CHIJ Saint Theresa's Convent is a government-aided Catholic girls' secondary school in Bukit Merah, Singapore. The school is one of 11 Convent of the Holy Infant Jesus (CHIJ) schools in Singapore.

==History==
The school was founded in 1892, and was initially known as CHIJ Kampong Bahru. It began by running Parish classes of the Church of St. Theresa, taught by sisters of the Holy Infant Jesus Congregation. It grew to be an integrated school offering teaching in English and Tamil for primary-level students, who generally went on to the "Town Convent" CHIJ at Victoria Street (now CHIJ Toa Payoh) after leaving the school.

After World War II, the English and Tamil sections functioned at separate premises, before the school's present 12 acre site at Lower Delta Road was purchased in 1948 and a new school building was completed in 1951. In 1952, the school's status was changed from a private school to a government-aided school. The Tamil section was phased out in 1953, and in the late-1950s the school began taking in secondary-level students.

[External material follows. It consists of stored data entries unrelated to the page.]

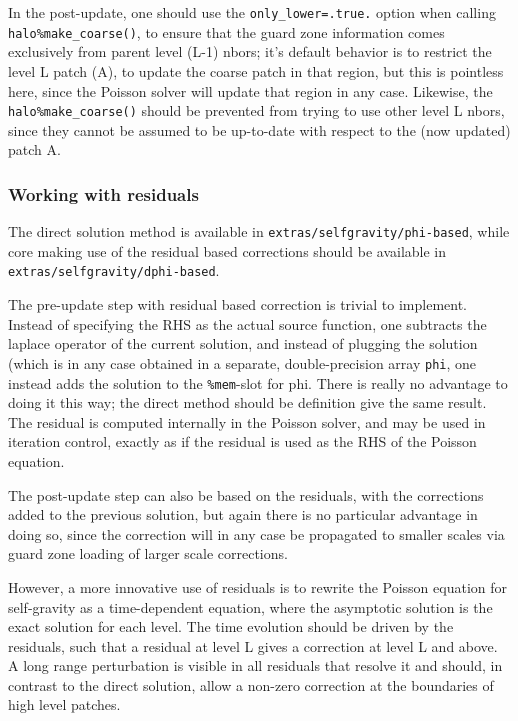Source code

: \documentclass[paper=a4,fontsize=11pt]{scrartcl}
\numberwithin{equation}{section}		%
\numberwithin{figure}{section}			%
\numberwithin{table}{section}				%
\begin{document}
In the post-update, one should use the \verb|only_lower=.true.| option when calling \verb|halo%make_coarse()|, to ensure that the guard zone information comes exclusively from parent level (L-1) nbors; it's default behavior is to restrict the level L patch (A), to update the coarse patch in that region, but this is pointless here, since the Poisson solver will update that region in any case. Likewise, the \verb|halo%make_coarse()| should be prevented from trying to use other level L nbors, since they cannot be assumed to be up-to-date with respect to the (now updated) patch A.

\subsubsection{Working with residuals}
The direct solution method is available in \verb|extras/selfgravity/phi-based|, while core making use of the residual based corrections should be available in \verb|extras/selfgravity/dphi-based|.

The pre-update step with residual based correction is trivial to implement.  Instead of specifying the RHS as the actual source function, one subtracts the laplace operator of the current solution, and instead of plugging the solution (which is in any case obtained in a separate, double-precision array \verb|phi|, one instead adds the solution to the \verb|%mem|-slot for phi.  There is really no advantage to doing it this way; the direct method should be definition give the same result.  The residual is computed internally in the Poisson solver, and may be used in iteration control, exactly as if the residual is used as the RHS of the Poisson equation.

The post-update step can also be based on the residuals, with the corrections added to the previous solution, but again there is no particular advantage in doing so, since the correction will in any case be propagated to smaller scales via guard zone loading of larger scale corrections.

However, a more innovative use of residuals is to rewrite the Poisson equation for self-gravity as a time-dependent equation, where the asymptotic solution is the exact solution for each level.  The time evolution should be driven by the residuals, such that a residual at level L gives a correction at level L and above.  A long range perturbation is visible in all residuals that resolve it and should, in contrast to the direct solution, allow a non-zero correction at the boundaries of high level patches.
\end{document}
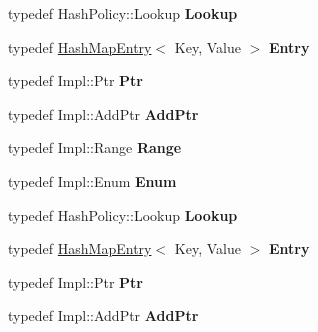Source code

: \begin{DoxyCompactItemize}
\item 
\hypertarget{classjs_1_1_hash_map_ad2ad2333aa9edd517b8b7ffdc13b4a6a}{typedef Hash\-Policy\-::\-Lookup {\bfseries Lookup}}\label{classjs_1_1_hash_map_ad2ad2333aa9edd517b8b7ffdc13b4a6a}

\item 
\hypertarget{classjs_1_1_hash_map_a5804004c3093e5799da06bea356cdc9f}{typedef \hyperlink{classjs_1_1_hash_map_entry}{Hash\-Map\-Entry}$<$ Key, Value $>$ {\bfseries Entry}}\label{classjs_1_1_hash_map_a5804004c3093e5799da06bea356cdc9f}

\item 
\hypertarget{classjs_1_1_hash_map_aa6f8900e877c3edab756b0237ed1ea49}{typedef Impl\-::\-Ptr {\bfseries Ptr}}\label{classjs_1_1_hash_map_aa6f8900e877c3edab756b0237ed1ea49}

\item 
\hypertarget{classjs_1_1_hash_map_ae2ccac727e2bf20384132cea6c8934f8}{typedef Impl\-::\-Add\-Ptr {\bfseries Add\-Ptr}}\label{classjs_1_1_hash_map_ae2ccac727e2bf20384132cea6c8934f8}

\item 
\hypertarget{classjs_1_1_hash_map_ab46363f19526ec43155369132bd0a010}{typedef Impl\-::\-Range {\bfseries Range}}\label{classjs_1_1_hash_map_ab46363f19526ec43155369132bd0a010}

\item 
\hypertarget{classjs_1_1_hash_map_ad819d1c1f0dc803f44f6ee6d8046e6ba}{typedef Impl\-::\-Enum {\bfseries Enum}}\label{classjs_1_1_hash_map_ad819d1c1f0dc803f44f6ee6d8046e6ba}

\item 
\hypertarget{classjs_1_1_hash_map_ad2ad2333aa9edd517b8b7ffdc13b4a6a}{typedef Hash\-Policy\-::\-Lookup {\bfseries Lookup}}\label{classjs_1_1_hash_map_ad2ad2333aa9edd517b8b7ffdc13b4a6a}

\item 
\hypertarget{classjs_1_1_hash_map_a5804004c3093e5799da06bea356cdc9f}{typedef \hyperlink{classjs_1_1_hash_map_entry}{Hash\-Map\-Entry}$<$ Key, Value $>$ {\bfseries Entry}}\label{classjs_1_1_hash_map_a5804004c3093e5799da06bea356cdc9f}

\item 
\hypertarget{classjs_1_1_hash_map_aa6f8900e877c3edab756b0237ed1ea49}{typedef Impl\-::\-Ptr {\bfseries Ptr}}\label{classjs_1_1_hash_map_aa6f8900e877c3edab756b0237ed1ea49}

\item 
\hypertarget{classjs_1_1_hash_map_ae2ccac727e2bf20384132cea6c8934f8}{typedef Impl\-::\-Add\-Ptr {\bfseries Add\-Ptr}}\label{classjs_1_1_hash_map_ae2ccac727e2bf20384132cea6c8934f8}


\end{DoxyCompactItemize}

The school's last intake of primary-level students was in 1986, after which the primary classes were phased out and the school became a secondary school.

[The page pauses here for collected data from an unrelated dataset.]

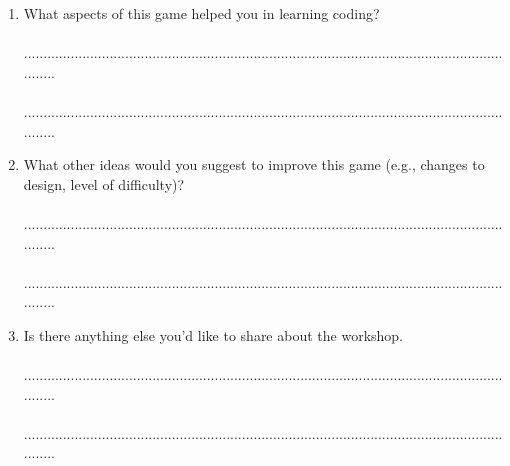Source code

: \documentclass[12pt]{article}\pagestyle{myheadings}
\theoremstyle{plain}
\begin{document}
\begin{mdframed}
\begin{enumerate}

\item What aspects of this game helped you in learning coding?\\
\\...................................................................................................................................\\
\\...................................................................................................................................


\item What other ideas would you suggest to improve this game (e.g., changes to design, level of difficulty)?\\
\\...................................................................................................................................\\
\\...................................................................................................................................

\item Is there anything else you'd like to share about the workshop.\\
\\...................................................................................................................................\\
\\...................................................................................................................................

\end{enumerate}
\end{mdframed}
\end{document}
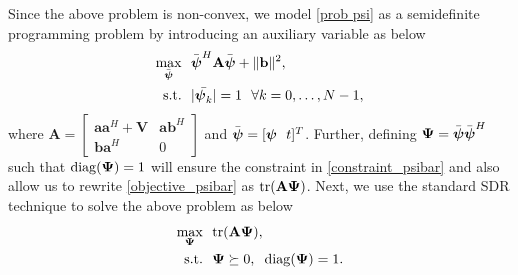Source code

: \documentclass[journal,draftclsnofoot,onecolumn,12pt]{IEEEtran}
\begin{document}
Since the above problem is non-convex, we model  \eqref{prob psi} as a semidefinite programming problem by introducing an auxiliary variable as below
\begin{subequations}
\begin{align}
    \max_{\Bar{\boldsymbol{\psi}}} ~~& \Bar{\boldsymbol{\psi}}^H\mathbf{A}\Bar{\boldsymbol{\psi}} + \|\mathbf{b}\|^2,\label{objective_psibar}\\
   \text{s.t.} ~~& |\Bar{\boldsymbol{\psi}_k}| = 1 ~~ \forall k = 0,\ldots,N-1,\label{constraint_psibar}
\end{align}\label{obj psibar}%
\end{subequations}
where $\mathbf{A} = \begin{bmatrix}
                 \mathbf{aa}^H+\mathbf{V} & \mathbf{ab}^H\\
                 \mathbf{ba}^H & 0\label{MatrixA}
                 \end{bmatrix}$ and $\Bar{\boldsymbol{\psi}} = [ \boldsymbol{\psi}~~t]^T$.
Further, defining $\mathbf{\Psi} = \Bar{\boldsymbol{\psi}}\Bar{\boldsymbol{\psi}}^H$ such that ${\rm diag}(\mathbf{\Psi}) = 1$ will ensure the constraint in \eqref{constraint_psibar} and also 
allow us to rewrite \eqref{objective_psibar} as ${\rm tr}(\mathbf{A\Psi})$. %
Next, we use the standard SDR technique to solve the above problem as below  
\begin{subequations}
\begin{align}
    \max_{\mathbf{\Psi}} ~~& {\rm tr}(\mathbf{A\Psi}) ,\\
   \text{s.t.} ~~& \mathbf{\Psi} \succeq 0, \hspace{0.2cm}{\rm diag}(\mathbf{\Psi}) = 1.
\end{align}\label{relaxed_phi}%
\end{subequations}
\end{document}

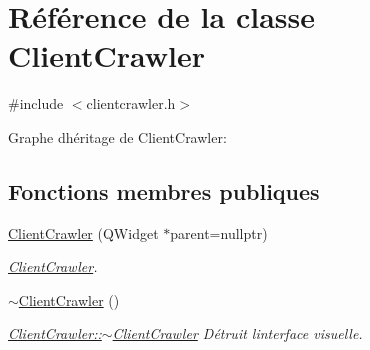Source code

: \hypertarget{class_client_crawler}{}\section{Référence de la classe Client\+Crawler}
\label{class_client_crawler}


{\ttfamily \#include $<$clientcrawler.\+h$>$}



Graphe d\textquotesingle{}héritage de Client\+Crawler\+:
\subsection*{Fonctions membres publiques}
\begin{DoxyCompactItemize}
\item 
\hyperlink{class_client_crawler_a07b217751bd9e1b100330453605a8d7d}{Client\+Crawler} (Q\+Widget $\ast$parent=nullptr)
\begin{DoxyCompactList}\small\item\em \hyperlink{class_client_crawler}{Client\+Crawler}. \end{DoxyCompactList}\item 
\hyperlink{class_client_crawler_af66de2d9f7a09978c1deb87c2771df3e}{$\sim$\+Client\+Crawler} ()
\begin{DoxyCompactList}\small\item\em \hyperlink{class_client_crawler_af66de2d9f7a09978c1deb87c2771df3e}{Client\+Crawler\+::$\sim$\+Client\+Crawler} Détruit l\textquotesingle{}interface visuelle. \end{DoxyCompactList}\end{DoxyCompactItemize}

In November 2009, the school moved out of its Lower Delta campus to the former New Town Secondary School campus at Queensway due to PRIME upgrading. The school has officially moved back as of 23 November 2011 and will function in its Lower Delta campus with new facilities such as an air-conditioned multi-purpose hall, an indoor sports hall, and a full-sized hockey pitch.

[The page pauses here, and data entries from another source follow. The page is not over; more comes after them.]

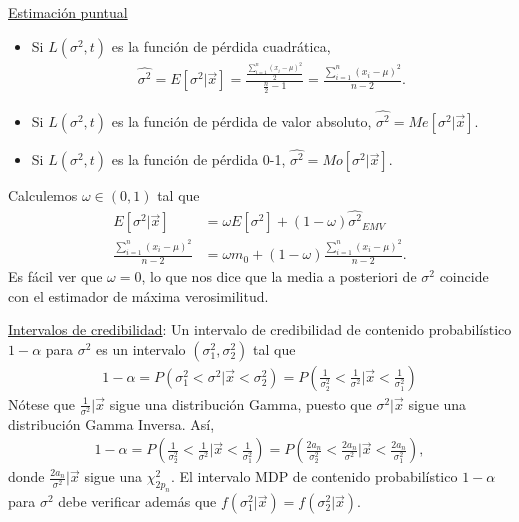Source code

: \underline{Estimación puntual}
\begin{itemize}
    \item Si $L(\sigma^2,t)$ es la función de pérdida cuadrática,
          \begin{align*}
              \widehat{\sigma^2} = E[\sigma^2 |  \vec{x}] = \frac{\frac{ \sum_{i=1}^{n} (x_i- \mu)^2}{2}}{\frac{n}{2}-1} = \frac{\sum_{i=1}^{n} (x_i- \mu)^2}{n-2}.
          \end{align*}
    \item Si $L(\sigma^2,t)$ es la función de pérdida de valor absoluto, $\widehat{\sigma^2} = Me[\sigma^2 |  \vec{x}]$.
    \item Si $L(\sigma^2,t)$ es la función de pérdida 0-1, $ \widehat{\sigma^2} = Mo[\sigma^2 |  \vec{x}]$.
\end{itemize}
Calculemos $\omega \in (0,1)$ tal que
\begin{align*}
    E[\sigma^2  | \vec{x}]                  & = \omega E[\sigma^2]  + (1 - \omega) \widehat{\sigma^2 }_{EMV}      \\
    \frac{\sum_{i=1}^{n} (x_i- \mu)^2}{n-2} & = \omega m_0 + (1-\omega) \frac{\sum_{i=1}^{n}{(x_i -\mu)^2}}{n-2}.
\end{align*}
Es fácil ver que $\omega = 0$, lo que nos dice que la media a posteriori de $\sigma^2$ coincide con el estimador de máxima verosimilitud.

\underline{Intervalos de credibilidad}: Un intervalo de credibilidad de contenido probabilístico $1-\alpha$ para $\sigma^2$ es un intervalo $(\sigma_1^2, \sigma_2^2)$ tal que
\begin{align*}
    1 - \alpha = P(\sigma_1^2 < \sigma^2 | \vec{x} < \sigma_2^2) = P\left( \frac{1}{\sigma_2^2} < \frac{1}{\sigma^2} |  \vec{x} < \frac{1}{\sigma_1^2} \right)
\end{align*}
Nótese que $\frac{1}{\sigma^2} | \vec{x}$ sigue una distribución Gamma, puesto que $\sigma^2 | \vec{x}$ sigue una distribución Gamma Inversa. Así,
\begin{align*}
    1 - \alpha = P\left( \frac{1}{\sigma_2^2} < \frac{1}{\sigma^2} |  \vec{x} < \frac{1}{\sigma_1^2} \right) = P\left( \frac{2a_n}{\sigma_2^2} < \frac{2a_n}{\sigma^2} |  \vec{x} < \frac{2a_n}{\sigma_1^2} \right),
\end{align*}
donde $\frac{2a_n}{\sigma^2} | \vec{x}$ sigue una $\chi^2_{2p_n}$. El intervalo MDP de contenido probabilístico $1-\alpha$ para $\sigma^2$ debe verificar además que $f(\sigma_1^2 | \vec{x}) = f(\sigma_2^2 | \vec{x})$.

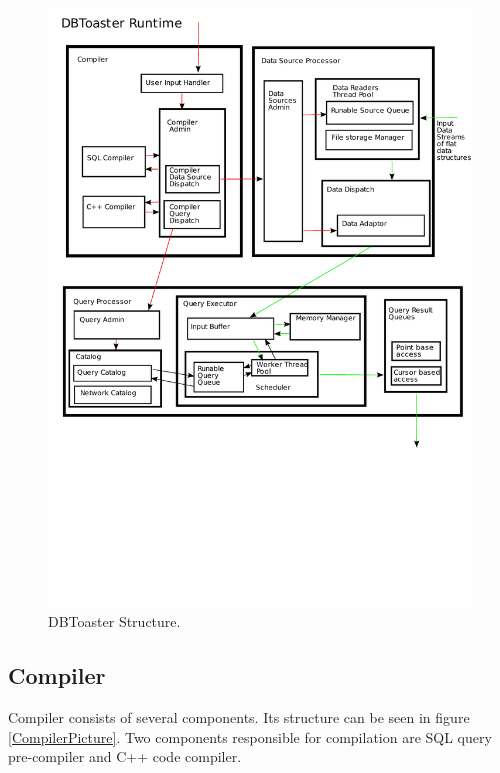 \documentclass[14pt]{article}
\begin{document}

\begin{figure}
  \includegraphics[width=4.50in]{../figures/DBToasterRuntime.pdf}
  \caption{DBToaster Structure.}
  \label{DBToasterPic}
\end{figure}



\subsection{Compiler}

Compiler consists of several components. Its structure can be seen in figure \ref{CompilerPicture}. Two components responsible for compilation are SQL query pre-compiler and C++ code compiler. 
\end{document}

==Co-curricular activities and key programmes==
The school offers a variety of co-curricular activities (CCA). The main groups are Sports, Performing Arts, Clubs and Societies, and Uniform Groups. They are: Hockey, Netball, Bowling, Tennis, Softball, Floorball, Track and Field, Angklung, Choir, Dance and Movement, Band, Guitar, Drama, Debates, National Police Cadet Corps, Girl Guides, IJ Youth Mission, Entrepreneurship Club and Infocomm Club.

CHIJ St Theresa's Convent's niche is Hockey, which the team has won many awards and competitions throughout the recent years. Since the 1960s, the school has been producing many players that are part of the national hockey team. Primary 6 students who excel in their school's hockey CCA can get into CHIJ St Theresa's Convent through Direct School Admission (DSA).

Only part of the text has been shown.